A primary school teacher battling a cancer known as the “silent killer” has called for more awareness of the disease.
Emma Durkin was diagnosed with ovarian cancer after suffering from barely any of the symptoms. The 48-year-old, from West Denton, Newcastleinitially thought she was starting the menopause when her periods became irregular.
She started to suffer from pain and was told that she had an abscess on her right ovary which needed to be drained. Medics at the Royal Victoria Infirmary (RVI) also found a cyst on her left ovary and removed them both during key hole surgery. They took a biopsy during the procedure which revealed she had ovarian cancer.
Emma has undergone a major operation to remove the cancer and is currently having chemotherapy, which has caused her to lose her hair. She is concerned that women are not as aware of ovarian cancer as other types of cancer, as it is not spoken about enough.
The mum-of-two said: “I didn’t know that much about ovarian cancer. I think some women do think the smear test covers every single kind of gynaecological cancer but it doesn’t find ovarian cancer. I think there does need to be more awareness.
“I saw this feature on Lorraine all about breast cancer, which is great, but I thought to myself where is the awareness of ovarian cancer. You don’t hear about it as much as breast cancer.
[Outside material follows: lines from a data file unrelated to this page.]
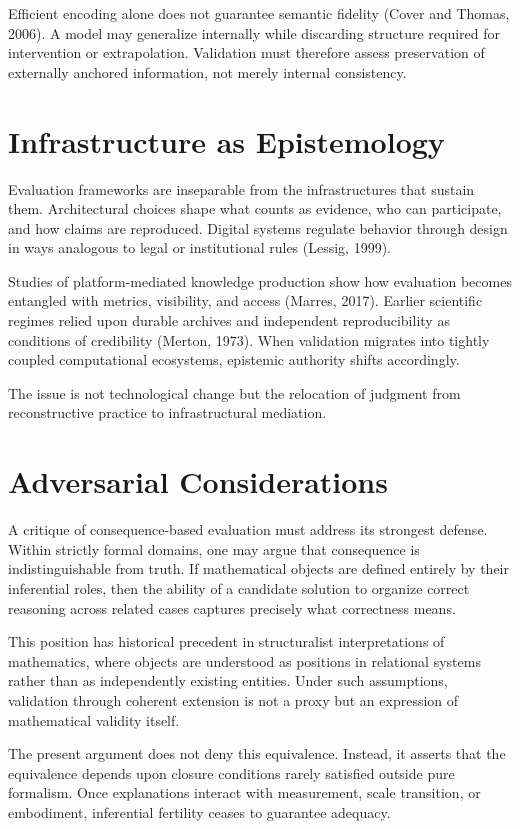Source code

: \documentclass[12pt]{article}
\begin{document}
Efficient encoding alone does not guarantee semantic fidelity (Cover and Thomas, 2006). A model may generalize internally while discarding structure required for intervention or extrapolation. Validation must therefore assess preservation of externally anchored information, not merely internal consistency.

\section{Infrastructure as Epistemology}

Evaluation frameworks are inseparable from the infrastructures that sustain them. Architectural choices shape what counts as evidence, who can participate, and how claims are reproduced. Digital systems regulate behavior through design in ways analogous to legal or institutional rules (Lessig, 1999).

Studies of platform-mediated knowledge production show how evaluation becomes entangled with metrics, visibility, and access (Marres, 2017). Earlier scientific regimes relied upon durable archives and independent reproducibility as conditions of credibility (Merton, 1973). When validation migrates into tightly coupled computational ecosystems, epistemic authority shifts accordingly.

The issue is not technological change but the relocation of judgment from reconstructive practice to infrastructural mediation.

\section{Adversarial Considerations}

A critique of consequence-based evaluation must address its strongest defense. Within strictly formal domains, one may argue that consequence is indistinguishable from truth. If mathematical objects are defined entirely by their inferential roles, then the ability of a candidate solution to organize correct reasoning across related cases captures precisely what correctness means.

This position has historical precedent in structuralist interpretations of mathematics, where objects are understood as positions in relational systems rather than as independently existing entities. Under such assumptions, validation through coherent extension is not a proxy but an expression of mathematical validity itself.

The present argument does not deny this equivalence. Instead, it asserts that the equivalence depends upon closure conditions rarely satisfied outside pure formalism. Once explanations interact with measurement, scale transition, or embodiment, inferential fertility ceases to guarantee adequacy.
\end{document}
“If it’s the silent killer why isn’t there more awareness of it? You see leaflets for breast cancer. Why isn’t there more of that for ovarian cancer?
“I didn’t know there was an ovarian cancer month in March, there’s no awareness of it.”
Emma first visited A&E at the hospital in Newcastle on January 7 after she felt a sharp pain in her womb which left her unable to move. She had an MRI scan and was informed that she had an abscess on her ovary and given some antibiotics.
Four months later, on May 17, she started to suffer from pain in her left kidney. Emma returned to the hospital where she had another MRI scan and was told the abscess had returned and was wrapped around her kidney and her bowel. Three days later, she had key hole surgery to remove the abscess, a cyst and to take a biopsy.
Emma, who is mum to Laura, 30, and Daniel, 27, underwent further surgery to remove the cancer on July 4. She had a hysterectomy to remove her womb and surgeons also took away some of her lymph nodes and her stomach muscle, leaving her with a 40cm wound up her stomach.
She is now in the process of having six rounds of chemotherapy. Emma has urged women to get checked out if they have any issues and not to be scared of having treatment such as chemotherapy.
Emma, who is also grandmother to Zak, five, Daisy, three, and Violet, two, said: “I lost my hair after my first round of chemotherapy and that’s been really hard, a lot harder than I thought it was going to be It’s taken me until this week to fully embrace it.
“I would say to others don’t be frightened because it’s not as bad as what you think. The nurses are so lovely and everyone around me was in the same position. The first dose was absolutely brutal but once I got the dosage reduced it was better.
“I think once you have a couple of rounds you know what it’s going to feel like. You’re tired and you do get aches and pains. You need support and people around you.”
According to the NHSthe main symptoms of ovarian cancer are a swollen tummy or feeling bloated, no appetite or feeling full quickly, pain or tenderness in your tummy and an urgent need to pee or needing to pee more often.
Other symptoms can include indigestion, constipation or diarrhoea, back pain, feeling tired all the time, losing weight without trying and bleeding from the vagina after the menopause.